Within the array of five box plots generated, the representation of model accuracy distribution for each individual subset becomes evident. A meticulous examination of key statistical parameters within these box plots, such as upper and lower quartiles, median, and outliers, allowed for a meticulous assessment of the model’s performance during each testing iteration. A narrower range of distribution and a stable median within the box plot would indicate minimal fluctuations in accuracy across diverse tests, thereby indicating a higher level of stability. Conversely, a broader range of distribution and significant variation in median values would imply noticeable accuracy fluctuations among different tests, revealing a lower level of stability.

Through an extensive analysis of the outcomes derived from the five box plots, more refined and nuanced conclusions concerning the model’s robustness could be drawn. This visual approach grounded in the utilization of box plots provides a holistic comprehension of the performance fluctuations exhibited by the model, effectively offering robust evidence to further underpin the evaluation of the model’s reliability.

3.7. Relationship between Iterations and Performance

Based on the given data, we conducted an analysis on the relationship between the number of iterations and accuracy. It is evident that as the number of iterations increases, the accuracy initially exhibits a rising trend followed by a subsequent decline. During the initial iterations, there is a rapid growth in accuracy, surpassing 90% by the 28th iteration. Subsequently, the rate of accuracy improvement slows down, accompanied by a deceleration in loss reduction, while still maintaining an overall upward trend. However, beyond a certain number of iterations, a slight decrease in accuracy is observed, although the overall trend remains positive, indicating a continued increase in accuracy (Figure 9).

4. Conclusions

Given the inherent limitations in ncRNA recognition, there is an urgent need to develop computationally efficient methods. This study introduces an innovative deep learning-based approach, named the ConF model, for predicting the classification of noncoding RNA families. The ConF model is specifically designed to address the performance and applicability constraints of current algorithms, leveraging techniques such as attention mechanisms and convolutional methods to effectively extract feature information from ncRNA sequences, resulting in a significant enhancement in prediction accuracy.
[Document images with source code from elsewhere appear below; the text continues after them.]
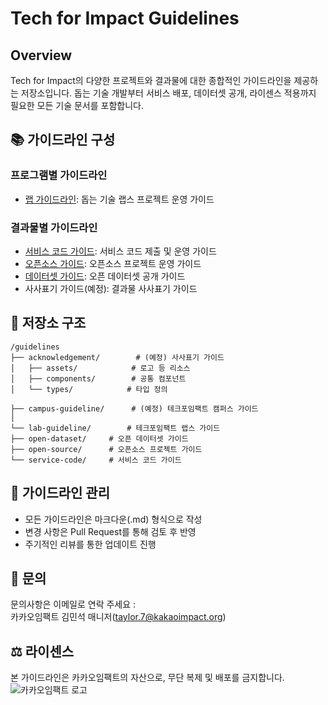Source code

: # Tech for Impact Guidelines

## Overview
Tech for Impact의 다양한 프로젝트와 결과물에 대한 종합적인 가이드라인을 제공하는 저장소입니다. 돕는 기술 개발부터 서비스 배포, 데이터셋 공개, 라이센스 적용까지 필요한 모든 기술 문서를 포함합니다.

## 📚 가이드라인 구성

### 프로그램별 가이드라인
- [랩 가이드라인](./lab-guideline/README.md): 돕는 기술 랩스 프로젝트 운영 가이드

### 결과물별 가이드라인
- [서비스 코드 가이드](./lab-guideline/service-code/README.md): 서비스 코드 제출 및 운영 가이드
- [오픈소스 가이드](./lab-guideline/open-source/README.md): 오픈소스 프로젝트 운영 가이드
- [데이터셋 가이드](./lab-guideline/open-dataset/README.md): 오픈 데이터셋 공개 가이드
- 사사표기 가이드(예정): 결과물 사사표기 가이드

## 📂 저장소 구조
```
/guidelines
├── acknowledgement/        # (예정) 사사표기 가이드
│   ├── assets/            # 로고 등 리소스
│   ├── components/        # 공통 컴포넌트
│   └── types/            # 타입 정의

├── campus-guideline/      # (예정) 테크포임팩트 캠퍼스 가이드
│
└── lab-guideline/        # 테크포임팩트 랩스 가이드
├── open-dataset/     # 오픈 데이터셋 가이드
├── open-source/      # 오픈소스 프로젝트 가이드
└── service-code/     # 서비스 코드 가이드
```

## 🔄 가이드라인 관리
- 모든 가이드라인은 마크다운(.md) 형식으로 작성
- 변경 사항은 Pull Request를 통해 검토 후 반영
- 주기적인 리뷰를 통한 업데이트 진행

## 📌 문의
문의사항은 이메일로 연락 주세요 : <br>
카카오임팩트 김민석 매니저(taylor.7@kakaoimpact.org)

## ⚖️ 라이센스
본 가이드라인은 카카오임팩트의 자산으로, 무단 복제 및 배포를 금지합니다. <br>
![카카오임팩트 로고](./guidelines/acknowledgement/assets/kakao_impact_logo.png)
A notable advantage of the ConF model is its exclusive reliance on sequence data, enabling broad applicability even with limited data availability. Experimental results demonstrate a significant performance improvement compared to several benchmark methods, positioning the ConF algorithm not only as a promising solution for predicting RBP binding sites but also as a potential support for functional and medical research related to noncoding RNA. In the context of future research directions, we will consider employing more reasonable residual modules or enhancing the model’s performance by increasing its depth and adjusting convolutional kernels more appropriately. Additionally, the exploration of using other gene sequence prediction data for validation could enhance the model’s versatility and robustness. These explorations will contribute to a deeper understanding of this field and provide valuable guidance for future research endeavors.